─── Given data
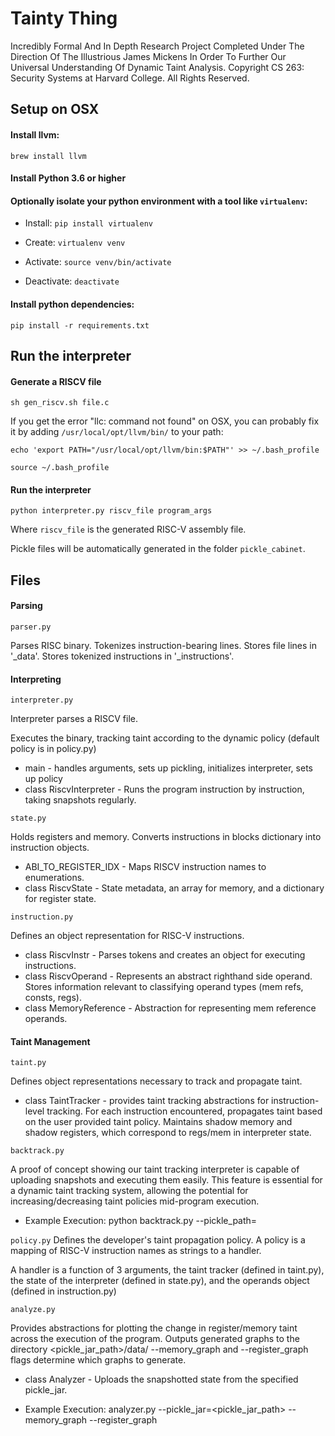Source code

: # Tainty Thing

Incredibly Formal And In Depth Research Project Completed Under The Direction Of The Illustrious James Mickens In Order To Further Our Universal Understanding Of Dynamic Taint Analysis. Copyright CS 263: Security Systems at Harvard College. All Rights Reserved.

## Setup on OSX

#### Install llvm:

    brew install llvm

#### Install Python 3.6 or higher

#### Optionally isolate your python environment with a tool like `virtualenv`:

* Install: `pip install virtualenv`

* Create: `virtualenv venv`

* Activate: `source venv/bin/activate`

* Deactivate: `deactivate`

#### Install python dependencies:

    pip install -r requirements.txt

## Run the interpreter

#### Generate a RISCV file

    sh gen_riscv.sh file.c


If you get the error "llc: command not found" on OSX,
you can probably fix it by adding `/usr/local/opt/llvm/bin/` to your path:

    echo 'export PATH="/usr/local/opt/llvm/bin:$PATH"' >> ~/.bash_profile

    source ~/.bash_profile

#### Run the interpreter

    python interpreter.py riscv_file program_args

Where `riscv_file` is the generated RISC-V assembly file.

Pickle files will be automatically generated in the folder `pickle_cabinet`.

## Files

#### Parsing

`parser.py`

Parses RISC binary. Tokenizes instruction-bearing lines.
Stores file lines in '_data'.
Stores tokenized instructions in '_instructions'.

#### Interpreting

`interpreter.py`

Interpreter parses a RISCV file. 

Executes the binary, tracking taint according to the dynamic policy (default policy is in policy.py)
* main - handles arguments, sets up pickling, initializes interpreter, sets up policy
* class RiscvInterpreter - Runs the program instruction by instruction, taking snapshots regularly.

`state.py`

Holds registers and memory. Converts instructions in blocks dictionary into instruction objects.

* ABI_TO_REGISTER_IDX - Maps RISCV instruction names to enumerations.
* class RiscvState - State metadata, an array for memory, and a dictionary for register state.

`instruction.py`

Defines an object representation for RISC-V instructions.

* class RiscvInstr - Parses tokens and creates an object for executing instructions.
* class RiscvOperand - Represents an abstract righthand side operand.
Stores information relevant to classifying operand types (mem refs, consts, regs).
* class MemoryReference - Abstraction for representing mem reference operands. 

#### Taint Management

`taint.py`

Defines object representations necessary to track and propagate taint.

* class TaintTracker - provides taint tracking abstractions for instruction-level tracking.
For each instruction encountered, propagates taint based on the user provided taint policy.
Maintains shadow memory and shadow registers, which correspond to regs/mem in interpreter state.

`backtrack.py`

A proof of concept showing our taint tracking interpreter is capable of uploading snapshots 
and executing them easily. This feature is essential for a dynamic taint tracking system, 
allowing the potential for increasing/decreasing taint policies mid-program execution.

* Example Execution:  python backtrack.py --pickle_path=<path to a pickled state>

`policy.py`
Defines the developer's taint propagation policy. A policy is a mapping of RISC-V instruction
names as strings to a handler.

A handler is a function of 3 arguments, the taint tracker (defined in taint.py), the state of
the interpreter (defined in state.py), and the operands object (defined in instruction.py)

`analyze.py`

Provides abstractions for plotting the change in register/memory taint across the 
execution of the program. 
Outputs generated graphs to the directory <pickle_jar_path>/data/
--memory_graph and --register_graph flags determine which graphs to generate.

* class Analyzer - Uploads the snapshotted state from the specified pickle_jar.

* Example Execution:  analyzer.py --pickle_jar=<pickle_jar_path> --memory_graph --register_graph
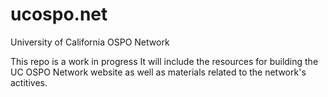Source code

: # ucospo.net

University of California OSPO Network

This repo is a work in progress
It will include the resources for building the UC OSPO Network website as well as materials related to the network's actitives.
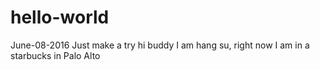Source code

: # hello-world
June-08-2016
Just make a try
hi buddy
I am hang su, right now I am in a starbucks in Palo Alto
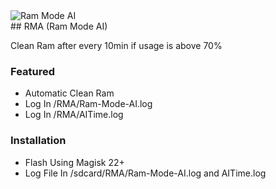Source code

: <img src="rma.png" alt="Ram Mode AI"/>

<br />
## RMA (Ram Mode AI)

Clean Ram after every 10min if usage is above 70%

### Featured

- Automatic Clean Ram
- Log In /RMA/Ram-Mode-AI.log
- Log In /RMA/AITime.log

### Installation

- Flash Using Magisk 22+
- Log File In /sdcard/RMA/Ram-Mode-AI.log and AITime.log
──────
• _Task goal_
All lines of the data above that include the word "virtualenv" must be shown.

• _Exercise answer_
#### Optionally isolate your python environment with a tool like `virtualenv`:
* Install: `pip install virtualenv`
* Create: `virtualenv venv`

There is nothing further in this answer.